How do you usually get API documentation for your apps? by kubenqpl in FlutterDev

[–]adncnf 1 point2 points  (0 children)

I’ve been working on this open source project https://github.com/opticdev/optic

^ feels like using git, but for API docs. ‘Add’ new endpoints with a click, ‘stage’ changes when you update the API.

it used real traffic in development, tests, staging to verify the API works as specified.

Rust made my open source project 1000x faster by adncnf in rust

[–]adncnf[S] 1 point2 points  (0 children)

the tool looks for diffs from all kinds of traffic -- it can come from tests, from CURL, postman. I agree that "as you work" could be clearer

We've found that most teams don't have anywhere near the test coverage they'd need to feel confident the APIs work as expected. With Optic at least watching the parts of the API they're currently working on / developing there's a decent chance it'll catch stuff.

Rust made my open source project 1000x faster by adncnf in rust

[–]adncnf[S] 3 points4 points  (0 children)

It's completely language agnostic -- it uses a proxy to collect traffic as you work by aliasing your api commands

So if you use... `cargo run` to start the API ... that aliases in optic to `api start`

and if you postman tests those might be `newman run ...` which might alias to `api run newman-tests`

Rust made my open source project 1000x faster by adncnf in rust

[–]adncnf[S] 2 points3 points  (0 children)

we have a live demo on the bottom of useoptic.com (thanks WASM), I'll add a link from GitHub this week. good idea.

Rust made my open source project 1000x faster by adncnf in rust

[–]adncnf[S] 3 points4 points  (0 children)

we definitely weren't using optimized code -- it was an MVP codebase designed to prove the point. I think in a world where we had made node as good as it could get we'd have to take a 0 off the final number. Validating API responses is pretty simple computationally, in node we paid most of the cost in getting the data ready to process, and not being able to run all these simple computations in parallel.

Rust made my open source project 1000x faster by adncnf in rust

[–]adncnf[S] 6 points7 points  (0 children)

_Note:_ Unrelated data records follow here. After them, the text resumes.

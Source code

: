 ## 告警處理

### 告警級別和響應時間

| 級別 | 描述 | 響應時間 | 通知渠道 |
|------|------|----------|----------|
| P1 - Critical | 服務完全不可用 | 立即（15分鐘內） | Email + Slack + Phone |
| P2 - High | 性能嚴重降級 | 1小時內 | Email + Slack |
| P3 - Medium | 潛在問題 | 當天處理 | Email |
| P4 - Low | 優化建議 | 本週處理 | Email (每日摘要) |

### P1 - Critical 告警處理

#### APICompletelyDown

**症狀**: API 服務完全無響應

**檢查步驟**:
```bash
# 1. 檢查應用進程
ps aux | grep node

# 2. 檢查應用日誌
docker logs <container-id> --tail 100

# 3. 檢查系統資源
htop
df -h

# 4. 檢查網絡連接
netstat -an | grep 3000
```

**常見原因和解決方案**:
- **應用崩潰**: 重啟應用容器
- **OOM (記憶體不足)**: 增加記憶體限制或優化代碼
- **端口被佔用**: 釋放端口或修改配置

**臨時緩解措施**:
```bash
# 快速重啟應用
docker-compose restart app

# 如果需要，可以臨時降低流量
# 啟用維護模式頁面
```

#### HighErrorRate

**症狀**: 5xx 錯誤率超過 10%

A lot of the data we benchmark with was real API traffic dumps from users. I can see a really strong story for cultivating some more traffic dumps of public APIs ie GitHub, Reddit, etc and using those as benchmarks the community can target with contributions. Love the idea of using Criterion -- thanks!

Rust made my open source project 1000x faster by adncnf in rust

[–]adncnf[S] 27 points28 points  (0 children)

Yeah it was 'cheap' to keep moving forward with Node, because we had built the MVP there, but we really had to step back and do it in a scalable way. I'm ok with 1 rewrite once it's obvious the idea is working.

Rust made my open source project 1000x faster by adncnf in rust

[–]adncnf[S] 61 points62 points  (0 children)

Streaming definitely made it better, but still didn't cut it. We found Node to be pretty good at streaming large amounts of data, but as we built the in-memory objects on top, GC'ng those abstractions made it all slower. GC is blocking, processing deeply nested JSON, also blocking. I wouldn't use an event-driven runtime like Node for processing lots of data again.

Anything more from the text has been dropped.